* _TASK REQUIREMENTS_:
Find the line that contains "1. Add extra". Then set down that line and all the lines after it, to the end of the records, exactly and with nothing added.

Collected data
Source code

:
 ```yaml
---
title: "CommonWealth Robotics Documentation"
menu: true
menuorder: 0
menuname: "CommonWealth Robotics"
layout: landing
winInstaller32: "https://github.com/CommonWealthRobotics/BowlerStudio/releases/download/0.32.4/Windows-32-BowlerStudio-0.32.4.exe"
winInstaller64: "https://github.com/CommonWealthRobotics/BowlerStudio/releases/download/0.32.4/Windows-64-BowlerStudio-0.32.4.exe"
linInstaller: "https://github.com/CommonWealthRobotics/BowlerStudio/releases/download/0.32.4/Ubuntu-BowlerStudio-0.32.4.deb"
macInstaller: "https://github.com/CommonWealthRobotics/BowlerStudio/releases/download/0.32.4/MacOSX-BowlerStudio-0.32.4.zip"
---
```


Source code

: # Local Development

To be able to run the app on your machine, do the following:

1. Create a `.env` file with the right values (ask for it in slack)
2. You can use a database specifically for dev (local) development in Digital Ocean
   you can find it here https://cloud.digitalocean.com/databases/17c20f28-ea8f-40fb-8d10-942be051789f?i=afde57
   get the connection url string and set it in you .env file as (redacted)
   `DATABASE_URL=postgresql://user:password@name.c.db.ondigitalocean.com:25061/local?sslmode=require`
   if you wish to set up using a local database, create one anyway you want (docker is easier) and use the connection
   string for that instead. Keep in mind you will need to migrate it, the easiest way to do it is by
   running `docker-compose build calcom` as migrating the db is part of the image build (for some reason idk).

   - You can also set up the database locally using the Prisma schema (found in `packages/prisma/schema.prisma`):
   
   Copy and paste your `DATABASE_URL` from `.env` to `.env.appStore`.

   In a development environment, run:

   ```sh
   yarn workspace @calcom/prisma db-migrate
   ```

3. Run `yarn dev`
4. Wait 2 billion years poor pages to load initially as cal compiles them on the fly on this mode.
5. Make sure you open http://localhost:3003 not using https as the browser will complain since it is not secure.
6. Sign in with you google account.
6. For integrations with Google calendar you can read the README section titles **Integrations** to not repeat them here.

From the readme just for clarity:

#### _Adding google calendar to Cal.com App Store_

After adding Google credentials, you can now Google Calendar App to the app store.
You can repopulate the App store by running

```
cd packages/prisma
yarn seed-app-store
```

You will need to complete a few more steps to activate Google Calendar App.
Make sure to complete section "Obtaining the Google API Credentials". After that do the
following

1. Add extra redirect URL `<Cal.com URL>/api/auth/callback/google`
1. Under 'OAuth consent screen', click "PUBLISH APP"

* _WORKED SOLUTION_:
1. Add extra redirect URL `<Cal.com URL>/api/auth/callback/google`
1. Under 'OAuth consent screen', click "PUBLISH APP"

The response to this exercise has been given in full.